Overland Park promotes “Bike to Work Week”
“Bike to Work Week” is continuing in Overland Park, which has arranged for free light breakfasts to be served to cyclists who stop at designated locations between 6 and 8 a.m. each day.
▪ May 16: Whole Foods, 119th and Glenwood streets.
▪ May 17: Corporate Woods Park, 109th Street and Indian Creek Parkway by the Eilert Fountain.
▪ May 18: Overland Park City Hall, 8500 Santa Fe Drive.
Participants will be entered to win one of three bicycle tune-ups provided by REI, valued at $85.
Senior Arts Council invites new members
Artists and art aficionados 55 and older are invited to join the Senior Arts Council, a group organized by the 50 Plus Department of the Johnson County Park & Recreation District.

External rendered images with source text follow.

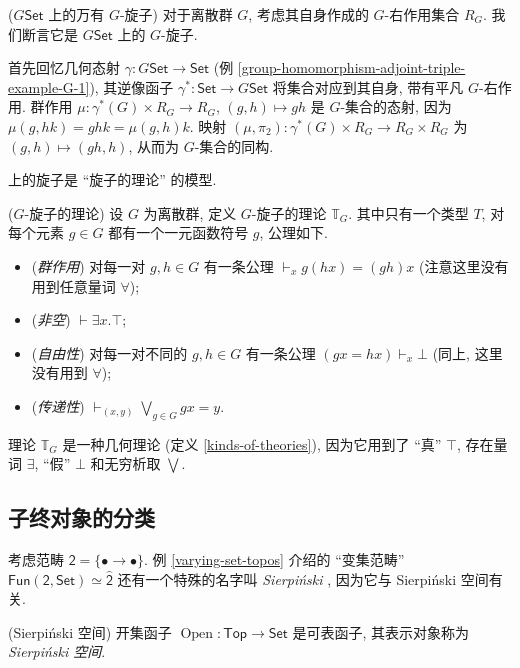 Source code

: \begin{example}
	{($G\mathsf {Set}$ 上的万有 $G$-旋子)}
	对于离散群 $G$, 考虑其自身作成的 $G$-右作用集合 $R_G$. 我们断言它是 $G\mathsf {Set}$ 上的 $G$-旋子.
	
	首先回忆几何态射 $\gamma\colon G\mathsf {Set} \to \mathsf {Set}$ (例 \ref{group-homomorphism-adjoint-triple-example-G-1}),
	其逆像函子 $\gamma^*\colon \mathsf {Set} \to G\mathsf {Set}$
	将集合对应到其自身, 带有平凡 $G$-右作用.
	群作用 $\mu\colon \gamma^*(G)\times R_G \to R_G$, $(g,h)\mapsto gh$ 是 $G$-集合的态射, 因为 $\mu(g,hk)=ghk=\mu(g,h)k$.
	映射 $(\mu,\pi_2)\colon \gamma^*(G)\times R_G\to R_G\times R_G$ 为 $(g,h)\mapsto (gh,h)$, 从而为 $G$-集合的同构.
\end{example}

\topos{}上的旋子是 ``旋子的理论'' 的模型.

\begin{definition}
	{($G$-旋子的理论)}
	设 $G$ 为离散群, 定义 $G$-旋子的理论 $\mathbb T_G$.
	其中只有一个类型 $T$, 对每个元素 $g\in G$ 都有一个一元函数符号 $g$, 公理如下.
	\begin{itemize}
		\item (\emph{群作用}) 对每一对 $g,h\in G$ 有一条公理 $\vdash_x g(hx)=(gh)x$ (注意这里没有用到任意量词 $\forall$);
		\item (\emph{非空}) $\vdash \exists x. \top$;
		\item (\emph{自由性}) 对每一对不同的 $g,h\in G$ 有一条公理 $(gx=hx)\vdash_x \bot$ (同上, 这里没有用到 $\forall$);
		\item (\emph{传递性}) $\displaystyle\vdash_{(x,y)}\bigvee_{g\in G}gx=y$.
	\end{itemize}
\end{definition}

理论 $\mathbb T_G$ 是一种几何理论 (定义 \ref{kinds-of-theories}), 因为它用到了 ``真'' $\top$, 存在量词 $\exists$, ``假'' $\bot$ 和无穷析取 $\bigvee$.

\subsection{子终对象的分类\topos}

考虑范畴 $\mathsf 2 = \{\bullet\longrightarrow\bullet\}$. 例 \ref{varying-set-topos} 介绍的 ``变集范畴'' $\mathsf {Fun}(\mathsf {2},\mathsf {Set})\simeq\widehat {\mathsf {2}}$ 还有一个特殊的名字叫 \emph{Sierpi\'nski \topos{}}, 因为它与 Sierpi\'nski 空间有关.

\begin{propdef}
	{(Sierpi\'nski 空间)}
	开集函子 $\operatorname{Open}\colon \mathsf {Top}\to \mathsf {Set}$ 是可表函子, 其表示对象称为 \emph{Sierpi\'nski 空间}.
\end{propdef}

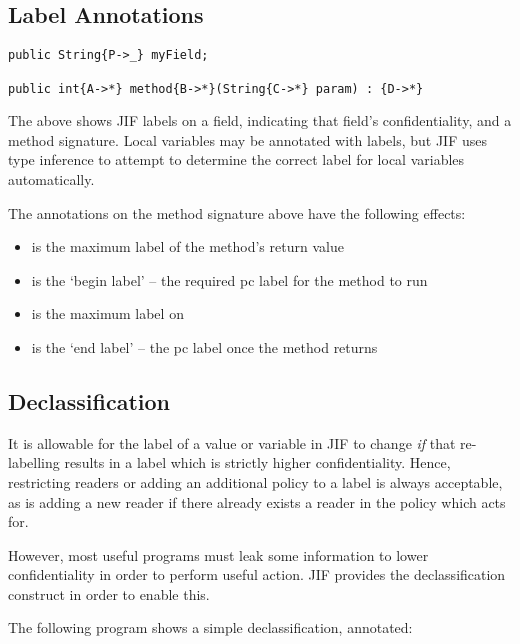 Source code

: \subsection{Label Annotations}

\begin{verbatim}
public String{P->_} myField;

public int{A->*} method{B->*}(String{C->*} param) : {D->*}
\end{verbatim}

The above shows JIF labels on a field, indicating that field's confidentiality, and a method signature. Local variables may be annotated with labels, but JIF uses type inference to attempt to determine the correct label for local variables automatically.

The annotations on the method signature above have the following effects:

\begin{itemize}
	\item {} is the maximum label of the method's return value
	
	\item {} is the `begin label' -- the required pc label for the method to run
	
	\item {} is the maximum label on 
	
	\item {} is the `end label' -- the pc label once the method returns
\end{itemize}

\newpage

\subsection{Declassification}

It is allowable for the label of a value or variable in JIF to change \textit{if} that re-labelling results in a label which is strictly higher confidentiality. Hence, restricting readers or adding an additional policy to a label is always acceptable, as is adding a new reader  if there already exists a reader in the policy which  acts for.

However, most useful programs must leak some information to lower confidentiality in order to perform useful action. JIF provides the declassification construct in order to enable this.

The following program shows a simple declassification, annotated:

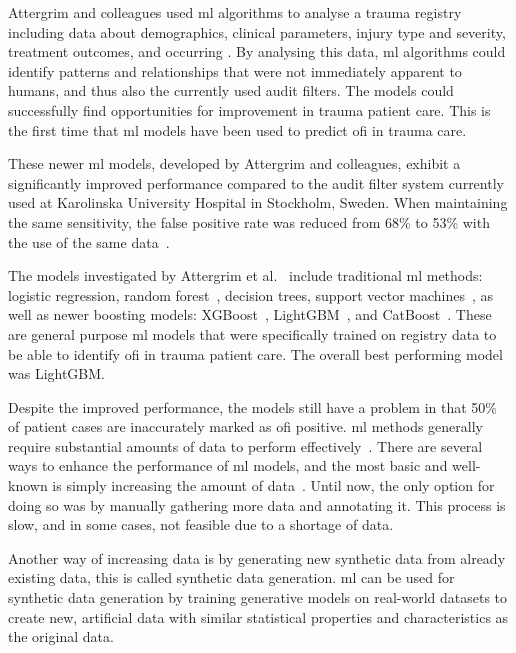 \documentclass[12pt, a4paper]{article}
\begin{document}
Attergrim and colleagues used \acrshort{ml} algorithms to analyse a trauma registry including data about demographics,
clinical parameters, injury type and severity, treatment outcomes, and occurring . By analysing this
data, \acrshort{ml} algorithms could identify patterns and relationships that were not immediately apparent to humans,
and thus also the currently used audit filters. The models could successfully find opportunities for improvement in
trauma patient care. This is the first time that \acrshort{ml} models have been used to predict \acrshort{ofi} in
trauma care.~\cite{attergrim_predicting_2023}

These newer \acrshort{ml} models, developed by Attergrim and colleagues, exhibit a significantly improved performance
compared to the audit filter system currently used at Karolinska University Hospital in Stockholm, Sweden. When
maintaining the same sensitivity, the false positive rate was reduced from 68\% to 53\% with the use of the same
data~\cite{attergrim_predicting_2023}.

The models investigated by Attergrim et al.~\cite{attergrim_predicting_2023} include traditional \acrshort{ml} methods:
logistic regression, random forest~\cite{breiman_random_2001}, decision trees, support vector
machines~\cite{cortes_support-vector_1995}, as well as newer boosting models: XGBoost~\cite{chen_xgboost_2016},
LightGBM~\cite{ke_lightgbm_2017}, and CatBoost~\cite{prokhorenkova_catboost_2018}. These are general purpose
\acrshort{ml} models that were specifically trained on registry data to be able to identify \acrshort{ofi} in trauma
patient care. The overall best performing model was LightGBM.

Despite the improved performance, the models still have a problem in that 50\% of patient cases are inaccurately marked
as \acrshort{ofi} positive. \acrshort{ml} methods generally require substantial amounts of data to perform
effectively~\cite{piccialli_survey_2021}. There are several ways to enhance the performance of \acrshort{ml} models,
and the most basic and well-known is simply increasing the amount of data~\cite{greener_guide_2022}. Until now, the
only option for doing so was by manually gathering more data and annotating it. This process is slow, and in some
cases, not feasible due to a shortage of data.

Another way of increasing data is by generating new synthetic data from already existing data, this is called synthetic
data generation. \acrshort{ml} can be used for synthetic data generation by training generative models on real-world
datasets to create new, artificial data with similar statistical properties and characteristics as the original
data.~\cite{chen_synthetic_2021}
\end{document}
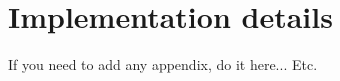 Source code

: \chapter{Implementation details}\label{appendix:implement}
If you need to add any appendix, do it here...
 Etc.
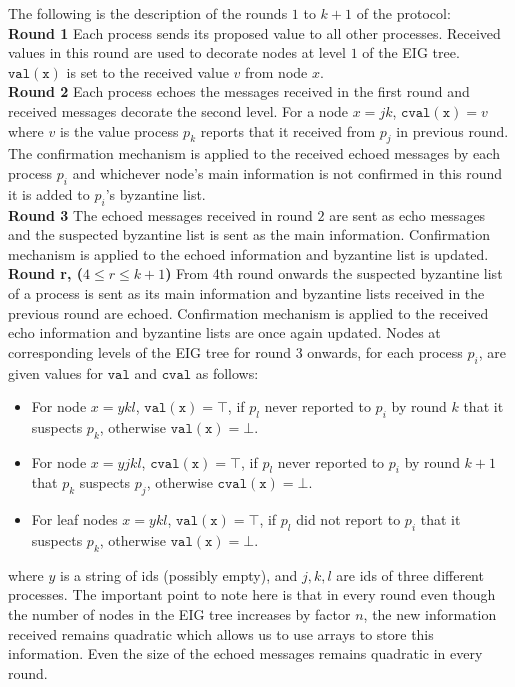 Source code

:     The following is the description of the rounds $1$ to $k+1$ of the protocol: \\
    \textbf{Round 1} Each process sends its proposed value to all other processes. Received values in this round are used to decorate nodes at level $1$ of the EIG tree. $\mathtt{val(x)}$ is set to the received value $v$ from node $x$. \\
    \textbf{Round 2} Each process echoes the messages received in the first round and received messages decorate the second level. For a node $x = jk$, $\mathtt{cval(x)} = v$ where $v$ is the value process $p_k$ reports that it received from $p_j$ in previous round. The confirmation mechanism is applied to the received echoed messages by each process $p_i$ and whichever node's main information is not confirmed in this round it is added to $p_i$'s byzantine list. \\
    \textbf{Round 3} The echoed messages received in round $2$ are sent as echo messages and the suspected byzantine list is sent as the main information. Confirmation mechanism is applied to the echoed information and byzantine list is updated. \\
    \textbf{Round r, ($4 \leq r \leq k+1$)} From 4th round onwards the suspected byzantine list of a process is sent as its main information and byzantine lists received in the previous round are echoed. Confirmation mechanism is applied to the received echo information and byzantine lists are once again updated. Nodes at corresponding levels of the EIG tree for round 3 onwards, for each process $p_i$, are given values for $\mathtt{val}$ and $\mathtt{cval}$ as follows:
    \begin{itemize}
        \item For node $x=ykl$, $\mathtt{val(x)} = \top$, if $p_l$ never reported to $p_i$ by round $k$ that it suspects $p_k$, otherwise $\mathtt{val(x)} = \bot$.
        \item For node $x=yjkl$, $\mathtt{cval(x)} = \top$, if $p_l$ never reported to $p_i$ by round $k+1$ that $p_k$ suspects $p_j$, otherwise $\mathtt{cval(x)} = \bot$.
        \item For leaf nodes $x = ykl$, $\mathtt{val(x)} = \top$, if $p_l$ did not report to $p_i$ that it suspects $p_k$, otherwise $\mathtt{val(x)} = \bot$.
    \end{itemize}
where $y$ is a string of ids (possibly empty), and $j, k, l$ are ids of three different processes. The important point to note here is that in every round even though the number of nodes in the EIG tree increases by factor $n$, the new information received remains quadratic which allows us to use arrays to store this information. Even the size of the echoed messages remains quadratic in every round. 

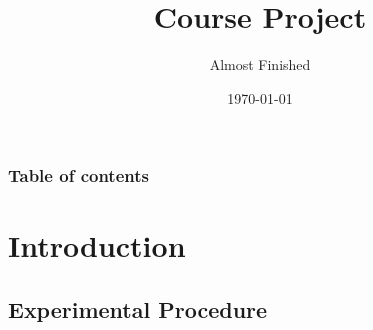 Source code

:\documentclass{beamer}
\begin{document}
\title{Course Project}  
\author{Almost Finished}
\date{\today} 

\begin{frame}
\titlepage
\end{frame}

\begin{frame}
\frametitle{Table of contents}
\tableofcontents
\end{frame}


\section{Introduction} 
\subsection{Experimental Procedure}
\end{document}
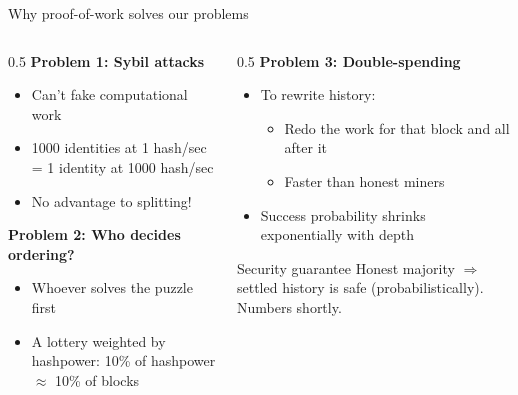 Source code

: \ifdefined\PRESENTATION\else\PassOptionsToClass{handout}{beamer}\fi\documentclass[aspectratio=169, lualatex]{beamer}
\begin{document}
\begin{frame}{Why proof-of-work solves our problems}
	\begin{columns}[c]
		\begin{column}{0.5\textwidth}
			\textbf{Problem 1: Sybil attacks}
			\begin{itemize}
				\item Can't fake computational work
				\item 1000 identities at 1 hash/sec = 1 identity at 1000 hash/sec
				\item No advantage to splitting!
			\end{itemize}
			\textbf{Problem 2: Who decides ordering?}
			\begin{itemize}
				\item Whoever solves the puzzle first
				\item A lottery weighted by hashpower: 10\% of hashpower $\approx$ 10\% of blocks
			\end{itemize}
		\end{column}
		\begin{column}{0.5\textwidth}
			\textbf{Problem 3: Double-spending}
			\begin{itemize}
				\item To rewrite history:
				      \begin{itemize}
					      \item Redo the work for that block and all after it
					      \item Faster than honest miners
				      \end{itemize}
				\item Success probability shrinks exponentially with depth
			\end{itemize}
			\begin{alertblock}{Security guarantee}
				Honest majority $\Rightarrow$ settled history is safe (probabilistically). Numbers shortly.
			\end{alertblock}
		\end{column}
	\end{columns}
\end{frame}
\end{document}

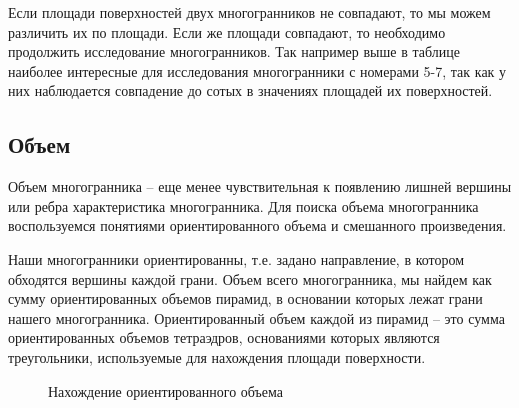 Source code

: \documentclass[a4paper,12pt, titlepage]{article}
\begin{document}
Если площади поверхностей двух многогранников не совпадают, то мы можем различить их по площади. Если же площади
совпадают, то необходимо продолжить исследование многогранников. Так например выше в таблице наиболее интересные 
для исследования многогранники с номерами 5-7, так как у них наблюдается совпадение до сотых в значениях площадей
их поверхностей.  
 
\subsection{Объем}
Объем многогранника -- еще менее чувствительная к появлению лишней вершины или ребра характеристика многогранника.
Для поиска объема многогранника  воспользуемся понятиями ориентированного объема и смешанного произведения.

Наши многогранники ориентированны, т.е. задано направление, в котором обходятся вершины каждой грани.
Объем всего многогранника, мы найдем как сумму ориентированных объемов пирамид, в основании которых 
лежат грани нашего многогранника. Ориентированный объем каждой из пирамид -- это сумма ориентированных 
объемов тетраэдров, основаниями которых являются треугольники, используемые для нахождения площади поверхности.

\begin{figure}[h]
\noindent{}
\caption{Нахождение ориентированного объема}
\label{vol}
\end{figure}
\end{document}
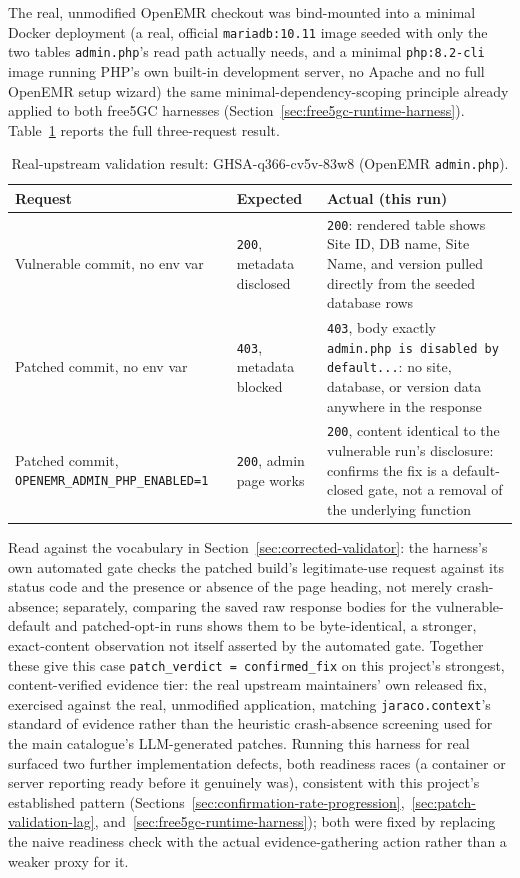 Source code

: \documentclass[12pt,a4paper]{report}
\begin{document}
The real, unmodified OpenEMR checkout was bind-mounted into a minimal Docker deployment (a real, official \texttt{mariadb:10.11} image seeded with only the two tables \texttt{admin.php}'s read path actually needs, and a minimal \texttt{php:8.2-cli} image running PHP's own built-in development server, no Apache and no full OpenEMR setup wizard) the same minimal-dependency-scoping principle already applied to both free5GC harnesses (Section~\ref{sec:free5gc-runtime-harness}). Table~\ref{tab:openemr} reports the full three-request result.

\begin{table}[H]
\centering
\caption{Real-upstream validation result: GHSA-q366-cv5v-83w8 (OpenEMR \texttt{admin.php}).}
\label{tab:openemr}
\begin{tabular}{@{}p{4.5cm}p{3.2cm}p{5.3cm}@{}}
\toprule
\textbf{Request} & \textbf{Expected} & \textbf{Actual (this run)} \\
\midrule
Vulnerable commit, no env var & \texttt{200}, metadata disclosed & \texttt{200}: rendered table shows Site ID, DB name, Site Name, and version pulled directly from the seeded database rows \\
Patched commit, no env var & \texttt{403}, metadata blocked & \texttt{403}, body exactly \texttt{admin.php is disabled by default...}: no site, database, or version data anywhere in the response \\
Patched commit, \texttt{OPENEMR\_ADMIN\_PHP\_ENABLED=1} & \texttt{200}, admin page works & \texttt{200}, content identical to the vulnerable run's disclosure: confirms the fix is a default-closed gate, not a removal of the underlying function \\
\bottomrule
\end{tabular}
\end{table}

Read against the vocabulary in Section~\ref{sec:corrected-validator}: the harness's own automated gate checks the patched build's legitimate-use request against its status code and the presence or absence of the page heading, not merely crash-absence; separately, comparing the saved raw response bodies for the vulnerable-default and patched-opt-in runs shows them to be byte-identical, a stronger, exact-content observation not itself asserted by the automated gate. Together these give this case \texttt{patch\_verdict = confirmed\_fix} on this project's strongest, content-verified evidence tier: the real upstream maintainers' own released fix, exercised against the real, unmodified application, matching \texttt{jaraco.context}'s standard of evidence rather than the heuristic crash-absence screening used for the main catalogue's LLM-generated patches. Running this harness for real surfaced two further implementation defects, both readiness races (a container or server reporting ready before it genuinely was), consistent with this project's established pattern (Sections~\ref{sec:confirmation-rate-progression},~\ref{sec:patch-validation-lag}, and~\ref{sec:free5gc-runtime-harness}); both were fixed by replacing the naive readiness check with the actual evidence-gathering action rather than a weaker proxy for it.
\end{document}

Monthly meetings will include presentations by a featured artist, workshops or demonstrations. Members can display and sell their works at various exhibits, and visitors are welcome.
The next meeting will be at 1 p.m. May 21 at the Roeland Park Community Center, 4850 Rosewood Drive. An annual fee of $25, payable at the door, includes 12 two-hour monthly meetings — generally on the last Monday of the month.
New Horizons Band to begin session
For instrumental musicians 50 and older, the Johnson County Park & Recreation District has created the New Horizons Band in cooperation with Meyer Music and the University of Missouri-Kansas City’s Conservatory of Music and Dance.
The band is open to anyone with an instrument and some musical background. It includes brass, woodwind and percussion and offers an opportunity to play in small groups and at practice.
Rehearsals are at 6 p.m. Tuesdays beginning May 22 at the Roeland Park Community Center, 4850 Rosewood Drive.
The cost for six two-hour sessions is $30 for Johnson County residents or $33 per person for nonresidents. To register online at www.jcprd.com, click on “Register for Activities” and search for Course ID 6905.
Artisan’s Expo joins Turkey Creek Festival
Works created by local artists will be for sale at The Artisan’s Expo from 10 a.m. to 4 p.m. May 19 in Antioch Park, 6501 Antioch Road in Merriam.
The expo, a program of the Johnson County Park & Recreation District, is held in conjunction with Merriam’s Turkey Creek Festival that same day at Antioch Park.
Other festival events include a pancake feed, a 5K run/walk, concerts, a petting zoo and children’s activities.